Outsiders relish football tussle Underdogs: State legislators outside the power loop are fighting plans to fund football stadiums, and are enjoying the attention.


In the Maryland State House, where political independence is sometimes punished, a group of relatively unknown legislators is taking on the powers that be.

Republican and Democrat, suburban and rural, they have come together to try to kill Gov. Parris N. Glendening's proposal to spend $273 million in public money on a pair of football stadiums.

And they seem to be having a great time in the process.

"In politics, it doesn't get any better than this," said Del. Robert L. Flanagan, a Republican stadium opponent from Howard County. "We're on the right side of the issue. We have public support and we're the underdogs."

Said Del. D. Bruce Poole, a Hagerstown Democrat: "I love being in the center of it. Right now, it's a battle of sound bite and quote and they are getting their lunches eaten."

Delegates Poole and Flanagan are among several legislators, including Sen. Christopher Van Hollen Jr. of Montgomery County, who have emerged as leaders in the stadium opposition.

Coming from different parts of the state with different political perspectives, they represent a diverse group of lawmakers who have lined up to fight state funding for the ball parks. And as outsiders to the General Assembly's power structure, they also seem to have little to lose.

Governor Glendening has pledged to use all the force of his office to win legislative approval for a $200 million stadium for the Cleveland Browns in Baltimore, and $73 million in roads and infrastructure for a Washington Redskins stadium near Landover. Joining him in support are the legislature's two top leaders and fellow Democrats, Senate President Thomas V. Mike Miller Jr. and House Speaker Casper R. Taylor Jr.

Under ordinary circumstances, such a triple threat of political muscle would ensure victory. But the stadium issue, which has come to dominate the 1996 General Assembly session, is anything but ordinary.

Recent polls show a majority of Marylanders oppose public funding for the stadiums. With opponents waging a guerrilla campaign to strip the funding out of the budget, the governor and legislative leaders appear to be in for a battle.

Delegate Flanagan, the Republican, wants the Maryland government to spend money on an income tax cut instead of stadiums.

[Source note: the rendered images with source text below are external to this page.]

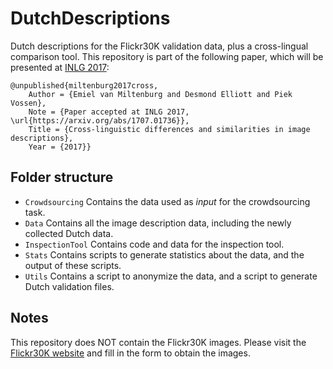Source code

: # DutchDescriptions
Dutch descriptions for the Flickr30K validation data, plus a cross-lingual comparison tool.
This repository is part of the following paper, which will be presented at
[INLG 2017](https://eventos.citius.usc.es/inlg2017/index):

```
@unpublished{miltenburg2017cross,
	Author = {Emiel van Miltenburg and Desmond Elliott and Piek Vossen},
	Note = {Paper accepted at INLG 2017, \url{https://arxiv.org/abs/1707.01736}},
	Title = {Cross-linguistic differences and similarities in image descriptions},
	Year = {2017}}
```



## Folder structure

* `Crowdsourcing` Contains the data used as *input* for the crowdsourcing task.
* `Data` Contains all the image description data, including the newly collected Dutch data.
* `InspectionTool` Contains code and data for the inspection tool.
* `Stats` Contains scripts to generate statistics about the data, and the output of these scripts.
* `Utils` Contains a script to anonymize the data, and a script to generate Dutch validation files.

## Notes

This repository does NOT contain the Flickr30K images. Please visit the
[Flickr30K website](http://shannon.cs.illinois.edu/DenotationGraph/) and fill in
the form to obtain the images.

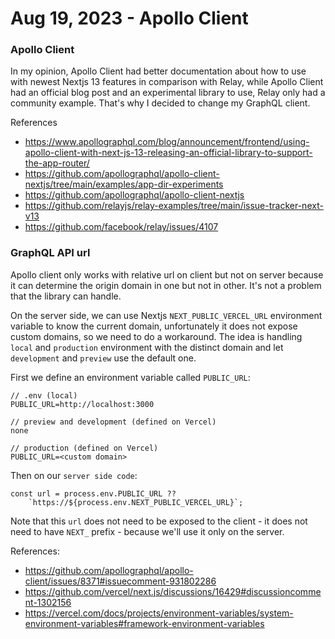 # Aug 19, 2023 - Apollo Client

### Apollo Client

In my opinion, Apollo Client had better documentation about how to use with newest Nextjs 13 features in comparison with Relay, while Apollo Client had an official blog post and an experimental library to use, Relay only had a community example. That's why I decided to change my GraphQL client.

References

- https://www.apollographql.com/blog/announcement/frontend/using-apollo-client-with-next-js-13-releasing-an-official-library-to-support-the-app-router/
- https://github.com/apollographql/apollo-client-nextjs/tree/main/examples/app-dir-experiments
- https://github.com/apollographql/apollo-client-nextjs
- https://github.com/relayjs/relay-examples/tree/main/issue-tracker-next-v13
- https://github.com/facebook/relay/issues/4107

### GraphQL API url

Apollo client only works with relative url on client but not on server because it can determine the origin domain in one but not in other. It's not a problem that the library can handle.

On the server side, we can use Nextjs `NEXT_PUBLIC_VERCEL_URL` environment variable to know the current domain, unfortunately it does not expose custom domains, so we need to do a workaround. The idea is handling `local` and `production` environment with the distinct domain and let `development` and `preview` use the default one.

First we define an environment variable called `PUBLIC_URL`:

```
// .env (local)
PUBLIC_URL=http://localhost:3000

// preview and development (defined on Vercel)
none

// production (defined on Vercel)
PUBLIC_URL=<custom domain>
```

Then on our `server side code`:

```
const url = process.env.PUBLIC_URL ??
    `https://${process.env.NEXT_PUBLIC_VERCEL_URL}`;
```

Note that this `url` does not need to be exposed to the client - it does not need to have `NEXT_` prefix - because we'll use it only on the server.

References:

- https://github.com/apollographql/apollo-client/issues/8371#issuecomment-931802286
- https://github.com/vercel/next.js/discussions/16429#discussioncomment-1302156
- https://vercel.com/docs/projects/environment-variables/system-environment-variables#framework-environment-variables
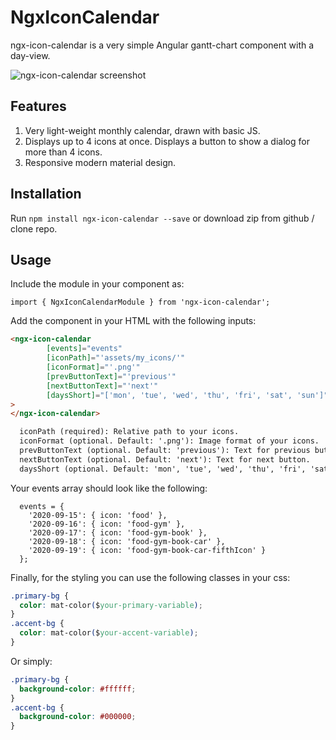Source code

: # NgxIconCalendar

ngx-icon-calendar is a very simple Angular gantt-chart component with a day-view.

![ngx-icon-calendar screenshot](https://github.com/tahaerden/npm-workspace/raw/master/projects/ngx-icon-calendar/images/ss.png)

## Features

1. Very light-weight monthly calendar, drawn with basic JS.
2. Displays up to 4 icons at once. Displays a button to show a dialog for more than 4 icons.
3. Responsive modern material design.

## Installation

Run `npm install ngx-icon-calendar --save` or download zip from github / clone repo.

## Usage

Include the module in your component as:

`import { NgxIconCalendarModule } from 'ngx-icon-calendar';`

Add the component in your HTML with the following inputs:

```HTML
<ngx-icon-calendar
        [events]="events"
        [iconPath]="'assets/my_icons/'"
        [iconFormat]="'.png'"
        [prevButtonText]="'previous'"
        [nextButtonText]="'next'"
        [daysShort]="['mon', 'tue', 'wed', 'thu', 'fri', 'sat', 'sun']"
>
</ngx-icon-calendar>

  iconPath (required): Relative path to your icons.
  iconFormat (optional. Default: '.png'): Image format of your icons.
  prevButtonText (optional. Default: 'previous'): Text for previous button.
  nextButtonText (optional. Default: 'next'): Text for next button.
  daysShort (optional. Default: 'mon', 'tue', 'wed', 'thu', 'fri', 'sat', 'sun'): Shortened day names.

```

Your events array should look like the following:

```TS
  events = {
    '2020-09-15': { icon: 'food' },
    '2020-09-16': { icon: 'food-gym' },
    '2020-09-17': { icon: 'food-gym-book' },
    '2020-09-18': { icon: 'food-gym-book-car' },
    '2020-09-19': { icon: 'food-gym-book-car-fifthIcon' }
  };
```

Finally, for the styling you can use the following classes in your css:

```CSS
.primary-bg {
  color: mat-color($your-primary-variable);
}
.accent-bg {
  color: mat-color($your-accent-variable);
}
```

Or simply:

```CSS
.primary-bg {
  background-color: #ffffff;
}
.accent-bg {
  background-color: #000000;
}
```
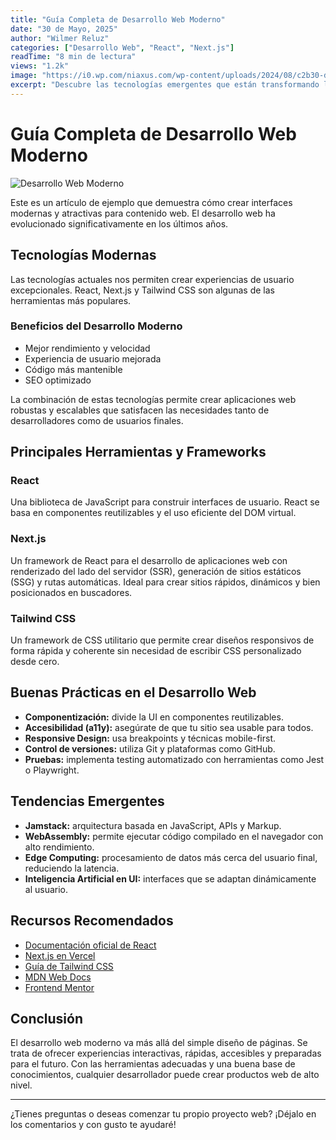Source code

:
 ```yaml
---
title: "Guía Completa de Desarrollo Web Moderno"
date: "30 de Mayo, 2025"
author: "Wilmer Reluz"
categories: ["Desarrollo Web", "React", "Next.js"]
readTime: "8 min de lectura"
views: "1.2k"
image: "https://i0.wp.com/niaxus.com/wp-content/uploads/2024/08/c2b30-desarrollo-web-a-medida.webp"
excerpt: "Descubre las tecnologías emergentes que están transformando la industria del desarrollo web y cómo prepararte para el futuro."
---
```


# Guía Completa de Desarrollo Web Moderno

![Desarrollo Web Moderno](https://i0.wp.com/niaxus.com/wp-content/uploads/2024/08/c2b30-desarrollo-web-a-medida.webp)

Este es un artículo de ejemplo que demuestra cómo crear interfaces modernas y atractivas para contenido web. El desarrollo web ha evolucionado significativamente en los últimos años.

## Tecnologías Modernas

Las tecnologías actuales nos permiten crear experiencias de usuario excepcionales. React, Next.js y Tailwind CSS son algunas de las herramientas más populares.

### Beneficios del Desarrollo Moderno

- Mejor rendimiento y velocidad
- Experiencia de usuario mejorada
- Código más mantenible
- SEO optimizado

La combinación de estas tecnologías permite crear aplicaciones web robustas y escalables que satisfacen las necesidades tanto de desarrolladores como de usuarios finales.

## Principales Herramientas y Frameworks

### React

Una biblioteca de JavaScript para construir interfaces de usuario. React se basa en componentes reutilizables y el uso eficiente del DOM virtual.

### Next.js

Un framework de React para el desarrollo de aplicaciones web con renderizado del lado del servidor (SSR), generación de sitios estáticos (SSG) y rutas automáticas. Ideal para crear sitios rápidos, dinámicos y bien posicionados en buscadores.

### Tailwind CSS

Un framework de CSS utilitario que permite crear diseños responsivos de forma rápida y coherente sin necesidad de escribir CSS personalizado desde cero.

## Buenas Prácticas en el Desarrollo Web

- **Componentización:** divide la UI en componentes reutilizables.
- **Accesibilidad (a11y):** asegúrate de que tu sitio sea usable para todos.
- **Responsive Design:** usa breakpoints y técnicas mobile-first.
- **Control de versiones:** utiliza Git y plataformas como GitHub.
- **Pruebas:** implementa testing automatizado con herramientas como Jest o Playwright.

## Tendencias Emergentes

- **Jamstack:** arquitectura basada en JavaScript, APIs y Markup.
- **WebAssembly:** permite ejecutar código compilado en el navegador con alto rendimiento.
- **Edge Computing:** procesamiento de datos más cerca del usuario final, reduciendo la latencia.
- **Inteligencia Artificial en UI:** interfaces que se adaptan dinámicamente al usuario.

## Recursos Recomendados

- [Documentación oficial de React](https://reactjs.org)
- [Next.js en Vercel](https://nextjs.org)
- [Guía de Tailwind CSS](https://tailwindcss.com)
- [MDN Web Docs](https://developer.mozilla.org/es/)
- [Frontend Mentor](https://www.frontendmentor.io)

## Conclusión

El desarrollo web moderno va más allá del simple diseño de páginas. Se trata de ofrecer experiencias interactivas, rápidas, accesibles y preparadas para el futuro. Con las herramientas adecuadas y una buena base de conocimientos, cualquier desarrollador puede crear productos web de alto nivel.

---

¿Tienes preguntas o deseas comenzar tu propio proyecto web? ¡Déjalo en los comentarios y con gusto te ayudaré!
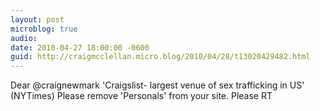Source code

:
 ```yaml
---
layout: post
microblog: true
audio: 
date: 2010-04-27 18:00:00 -0600
guid: http://craigmcclellan.micro.blog/2010/04/28/t13020429482.html
---
```

Dear @craignewmark 'Craigslist- largest venue of sex trafficking in US' (NYTimes) Please remove 'Personals' from your site. Please RT
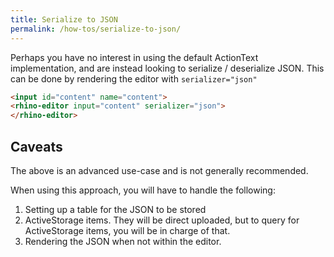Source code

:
 ```yaml
---
title: Serialize to JSON
permalink: /how-tos/serialize-to-json/
---
```


Perhaps you have no interest in using the default ActionText implementation, and are
instead looking to serialize / deserialize JSON. This
can be done by rendering the editor with `serializer="json"`


```html
<input id="content" name="content">
<rhino-editor input="content" serializer="json">
</rhino-editor>
```

## Caveats

The above is an advanced use-case and is not generally recommended.

When using this approach, you will have to handle the following:

1. Setting up a table for the JSON to be stored
1. ActiveStorage items. They will be direct uploaded, but to query for ActiveStorage items, you will be in charge of that.
1. Rendering the JSON when not within the editor.

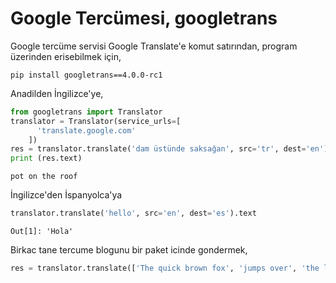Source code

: # Google Tercümesi, googletrans

Google tercüme servisi Google Translate'e komut satırından, program
üzerinden erisebilmek için,

```
pip install googletrans==4.0.0-rc1
```

Anadilden İngilizce'ye,

```python
from googletrans import Translator
translator = Translator(service_urls=[
      'translate.google.com'
    ])
res = translator.translate('dam üstünde saksağan', src='tr', dest='en')
print (res.text)
```

```text
pot on the roof
```

İngilizce'den İspanyolca'ya

```python
translator.translate('hello', src='en', dest='es').text
```

```text
Out[1]: 'Hola'
```

Birkac tane tercume blogunu bir paket icinde gondermek,

```python
res = translator.translate(['The quick brown fox', 'jumps over', 'the lazy dog'], src='en', dest='tr')
```


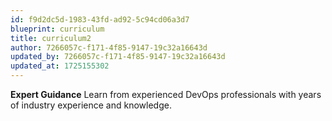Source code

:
 ```yaml
---
id: f9d2dc5d-1983-43fd-ad92-5c94cd06a3d7
blueprint: curriculum
title: curriculum2
author: 7266057c-f171-4f85-9147-19c32a16643d
updated_by: 7266057c-f171-4f85-9147-19c32a16643d
updated_at: 1725155302
---
```

**Expert Guidance**
Learn from experienced DevOps professionals with years of industry experience and knowledge.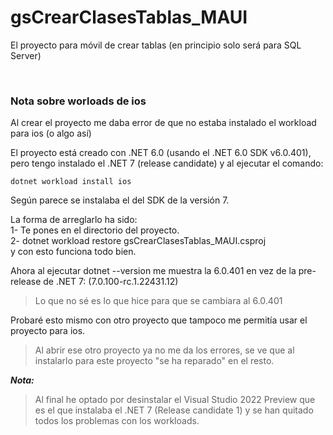 ﻿# gsCrearClasesTablas_MAUIEl proyecto para móvil de crear tablas (en principio solo será para SQL Server)<br>### Nota sobre worloads de iosAl crear el proyecto me daba error de que no estaba instalado el workload para ios (o algo  así)El proyecto está creado con .NET 6.0 (usando el .NET 6.0 SDK v6.0.401), pero tengo instalado el .NET 7 (release candidate) y al ejecutar el comando:```dotnet workload install ios```Según parece se instalaba el del SDK de la versión 7.La forma de arreglarlo ha sido:<br>1- Te pones en el directorio del proyecto.<br>2- dotnet workload restore gsCrearClasesTablas_MAUI.csproj<br> y con esto funciona todo bien.<br> Ahora al ejecutar dotnet --version me muestra la 6.0.401 en vez de la pre-release de .NET 7: (7.0.100-rc.1.22431.12) >Lo que no sé es lo que hice para que se cambiara al 6.0.401 Probaré esto mismo con otro proyecto que tampoco me permitía usar el proyecto para ios. >Al abrir ese otro proyecto ya no me da los errores, se ve que al instalarlo para este proyecto "se ha reparado" en el resto.  _**Nota:**_ >Al final he optado por desinstalar el Visual Studio 2022 Preview que es el que instalaba el .NET 7 (Release candidate 1) y se han quitado todos los problemas con los workloads.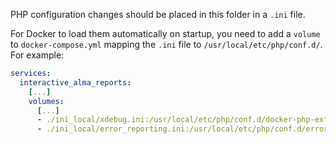 PHP configuration changes should be placed in this folder in a `.ini` file.

For Docker to load them automatically on startup, you need to add a `volume` to `docker-compose.yml` mapping the `.ini` file to `/usr/local/etc/php/conf.d/`. For example:

```yaml
services:
  interactive_alma_reports:
    [...]
    volumes:
      [...]
      - ./ini_local/xdebug.ini:/usr/local/etc/php/conf.d/docker-php-ext-xdebug.ini
      - ./ini_local/error_reporting.ini:/usr/local/etc/php/conf.d/error_reporting.ini
```
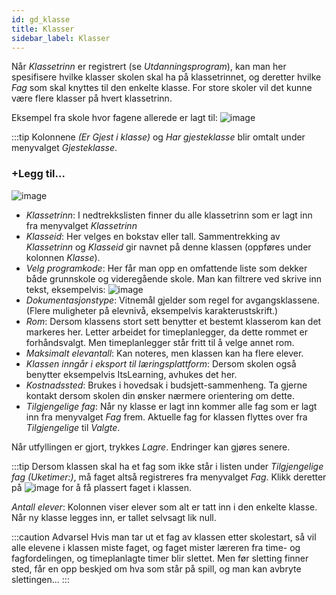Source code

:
 ```yaml
---
id: gd_klasse
title: Klasser
sidebar_label: Klasser
---
```


Når _Klassetrinn_ er registrert (se _Utdanningsprogram_), kan man her spesifisere hvilke klasser skolen skal ha på klassetrinnet, og deretter hvilke _Fag_ som skal knyttes til den enkelte klasse. For store skoler vil det kunne være flere klasser på hvert klassetrinn. 

Eksempel fra skole hvor fagene allerede er lagt til:
![image](https://github.com/BarmanHanssen/iskole/assets/80097133/1aaa3b62-1a8d-4066-83d6-dc9f3e81a79d)


:::tip Kolonnene _(Er Gjest i klasse)_ og _Har gjesteklasse_ blir omtalt under menyvalget _Gjesteklasse_.

### +Legg til...
![image](https://github.com/BarmanHanssen/iskole/assets/80097133/ba556c8b-4d5c-45d0-8e04-3ae0e64dc51b)

- _Klassetrinn_: I nedtrekkslisten finner du alle klassetrinn som er lagt inn fra menyvalget _Klassetrinn_
- _Klasseid_: Her velges en bokstav eller tall. Sammentrekking av  _Klassetrinn_ og _Klasseid_ gir navnet på denne klassen (oppføres under kolonnen _Klasse_). 
- _Velg programkode_: Her får man opp en omfattende liste som dekker både grunnskole og videregående skole. Man kan filtrere ved skrive inn tekst, eksempelvis:
![image](https://github.com/BarmanHanssen/iskole/assets/80097133/b8da5307-1c53-4f39-bf0c-ed97f5db5624)
- _Dokumentasjonstype_: Vitnemål gjelder som regel for avgangsklassene. (Flere muligheter på elevnivå, eksempelvis karakterustskrift.)
- _Rom_: Dersom klassens stort sett benytter et bestemt klasserom kan det markeres her. Letter arbeidet for timeplanlegger, da dette rommet er forhåndsvalgt. Men timeplanlegger står fritt til å velge annet rom.
- _Maksimalt elevantall_: Kan noteres, men klassen kan ha flere elever.
- _Klassen inngår i eksport til læringsplattform_: Dersom skolen også benytter eksempelvis ItsLearning, avhukes det her.
- _Kostnadssted_: Brukes i hovedsak i budsjett-sammenheng. Ta gjerne kontakt dersom skolen din ønsker nærmere orientering om dette.
- _Tilgjengelige fag_: Når ny klasse er lagt inn kommer alle fag som er lagt inn fra menyvalget _Fag_ frem. Aktuelle fag for klassen flyttes over fra _Tilgjengelige_ til _Valgte_.

Når utfyllingen er gjort, trykkes _Lagre_. Endringer kan gjøres senere. 

:::tip Dersom klassen skal ha et fag som ikke står i listen under _Tilgjengelige fag (Uketimer:)_, må faget altså registreres fra menyvalget _Fag_. Klikk deretter på ![image](https://github.com/BarmanHanssen/iskole/assets/80097133/eb9dcc07-e0a4-4db0-b891-c1bda5658efc) for å få plassert faget i klassen.

_Antall elever_: Kolonnen viser elever som alt er tatt inn i den enkelte klasse. Når ny klasse legges inn, er tallet selvsagt lik null.

:::caution Advarsel
Hvis man tar ut et fag av klassen etter skolestart, så vil alle elevene i klassen miste faget, og faget mister læreren fra time- og fagfordelingen, og timeplanlagte timer blir slettet. Men før sletting finner sted, får en opp beskjed om hva som står på spill, og man kan avbryte slettingen...
:::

Senator Van Hollen, who represents a liberal Democratic district in Montgomery, would prefer to spend the money on school construction. And Delegate Poole, from economically struggling Western Maryland, says he can't sell public funding for stadiums when his constituents are worried about pink slips.

For the three men, all ambitious politicians with an eye toward running for Congress or statewide office, the stadium issue is a golden opportunity for public exposure. Little known outside Annapolis and their home districts, they are now quoted widely in the state's major newspapers and on the nightly news in Washington and Baltimore.

Last month, Mr. Flanagan and Mr. Poole even appeared in a photo with other stadium opponents in the New York Times.

"You can't buy that kind of attention," said Sen. Brian E. Frosh, another opposition leader from Montgomery County.

Until recently, Chris Van Hollen wasn't particularly well known -- even in the State House. He doesn't speak often on the floor of the Senate, where he was a new member last year.

Since 1994, though, he has been putting in bills to transfer money set aside for stadiums to school construction instead. So, when the Redskins and Browns agreed last fall to move to Maryland, Senator Van Hollen was poised to take a lead role in opposing the stadiums.

The son of a diplomat, Mr. Van Hollen, 37, was born in Karachi, Pakistan, and grew up in India, Turkey and Sri Lanka. With a master's degree in public policy from Harvard and a law degree from Georgetown University, he is regarded as a smart, articulate advocate.

Although the attention he is receiving could aid him if he ever decides to run for Congress, he seems uncomfortable when asked if the stadium issue is helping his career.

"Am I more recognized? I don't know," the senator said, rubbing his head of red hair nervously. "There are people who call up and say "Good job!" when they see your name in the paper."

Mr. Van Hollen is quick to add, as are Mr. Poole and Mr. Flanagan, that he is only one member of a team of opponents working on the issue.

While Senator Van Hollen is bucking the leadership of his party, Republican Delegate Bob Flanagan has no such problem. Many GOP legislators have come out against the stadium funding as bad economic policy.

Mr. Flanagan, 50, said he began trying to block funding for the Browns deal two weeks after it was announced. With top Democrats supporting the stadiums, it left a leadership vacuum which Mr. Flanagan said he helped fill.

An attorney in Columbia, the delegate served as legal counsel to candidate Ellen R. Sauerbrey when she ran for governor against Mr. Glendening in 1994. He has been a frequent critic of the governor's ever since.

While Mr. Flanagan has been careful not to upset the coalition of opponents by making the issue a partisan one, he has nonetheless continued to take shots at the Democratic leadership.

"They're forcing average families in Maryland to subsidize a bunch of millionaires," said Mr. Flanagan, referring to Redskins owner Jack Kent Cooke and Browns owner Art Modell. "It's immoral."

Several years ago, Del. Bruce Poole was the House majority leader, lining up votes and "breaking arms," as he says, to make sure the rank and file supported the leadership position on bills. Now, as a leader of the stadium opposition, he is going against the man who dumped him from his position, Speaker Taylor.

Mr. Poole said he became involved in the opposition because many of his constituents in Washington County couldn't fathom spending millions on stadiums when their children read textbooks that say the Soviet Union is still a country. He said his position on the issue was not aimed at Mr. Taylor, who dropped him from the leadership in 1993 when he was slow to support Mr. Taylor's candidacy for speaker.

Now that Mr. Poole no longer has to toe the leadership line, he said he is enjoying the political and intellectual freedom.